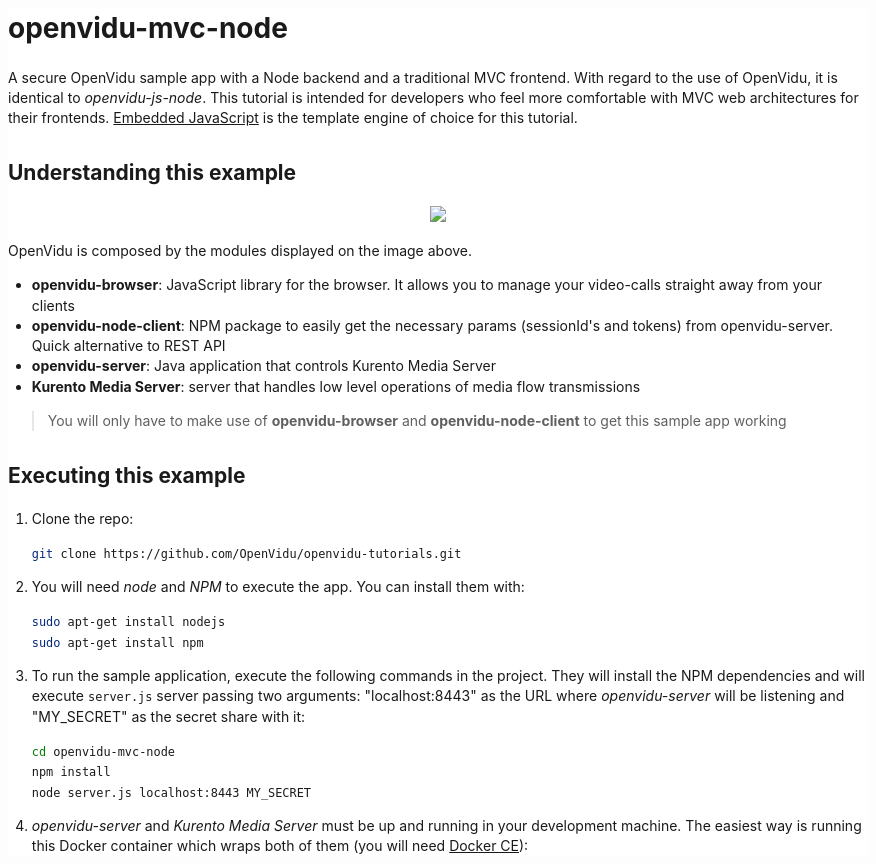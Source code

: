 # openvidu-mvc-node


A secure OpenVidu sample app with a Node backend and a traditional MVC frontend. With regard to the use of OpenVidu, it is identical to _openvidu-js-node_. This tutorial is intended for developers who feel more comfortable with MVC web architectures for their frontends. [Embedded JavaScript](http://www.embeddedjs.com/) is the template engine of choice for this tutorial.

## Understanding this example

<p align="center">
  <img src="https://docs.google.com/uc?id=0B61cQ4sbhmWSSGxqS2hYOVQzLW8">
</p>


OpenVidu is composed by the modules displayed on the image above.

- **openvidu-browser**: JavaScript library for the browser. It allows you to manage your video-calls straight away from your clients
- **openvidu-node-client**: NPM package to easily get the necessary params (sessionId's and tokens) from openvidu-server. Quick alternative to REST API
- **openvidu-server**: Java application that controls Kurento Media Server
- **Kurento Media Server**: server that handles low level operations of media flow transmissions

> You will only have to make use of **openvidu-browser** and **openvidu-node-client** to get this sample app working

## Executing this example

1. Clone the repo:

	```bash
	git clone https://github.com/OpenVidu/openvidu-tutorials.git
	```
	
2. You will need _node_ and _NPM_ to execute the app. You can install them with:

	```bash
	sudo apt-get install nodejs
	sudo apt-get install npm
	```

3. To run the sample application, execute the following commands in the project. They will install the NPM dependencies and will execute `server.js` server passing two arguments: "localhost:8443" as the URL where _openvidu-server_ will be listening and "MY_SECRET" as the secret share with it:

	```bash
	cd openvidu-mvc-node
	npm install
	node server.js localhost:8443 MY_SECRET
	```

4. _openvidu-server_ and _Kurento Media Server_ must be up and running in your development machine. The easiest way is running this Docker container which wraps both of them (you will need [Docker CE](https://store.docker.com/search?type=edition&offering=community)):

:::

EXERCISE DETAILS >>
The whole listing, pictures excluded, should be output exactly.

EXERCISE RESPONSE >>
Source code

: # openvidu-mvc-node


A secure OpenVidu sample app with a Node backend and a traditional MVC frontend. With regard to the use of OpenVidu, it is identical to _openvidu-js-node_. This tutorial is intended for developers who feel more comfortable with MVC web architectures for their frontends. [Embedded JavaScript](http://www.embeddedjs.com/) is the template engine of choice for this tutorial.

## Understanding this example

<p align="center">
  <img src="https://docs.google.com/uc?id=0B61cQ4sbhmWSSGxqS2hYOVQzLW8">
</p>


OpenVidu is composed by the modules displayed on the image above.

- **openvidu-browser**: JavaScript library for the browser. It allows you to manage your video-calls straight away from your clients
- **openvidu-node-client**: NPM package to easily get the necessary params (sessionId's and tokens) from openvidu-server. Quick alternative to REST API
- **openvidu-server**: Java application that controls Kurento Media Server
- **Kurento Media Server**: server that handles low level operations of media flow transmissions

> You will only have to make use of **openvidu-browser** and **openvidu-node-client** to get this sample app working

## Executing this example

1. Clone the repo:

	```bash
	git clone https://github.com/OpenVidu/openvidu-tutorials.git
	```
	
2. You will need _node_ and _NPM_ to execute the app. You can install them with:

	```bash
	sudo apt-get install nodejs
	sudo apt-get install npm
	```

3. To run the sample application, execute the following commands in the project. They will install the NPM dependencies and will execute `server.js` server passing two arguments: "localhost:8443" as the URL where _openvidu-server_ will be listening and "MY_SECRET" as the secret share with it:

	```bash
	cd openvidu-mvc-node
	npm install
	node server.js localhost:8443 MY_SECRET
	```

4. _openvidu-server_ and _Kurento Media Server_ must be up and running in your development machine. The easiest way is running this Docker container which wraps both of them (you will need [Docker CE](https://store.docker.com/search?type=edition&offering=community)):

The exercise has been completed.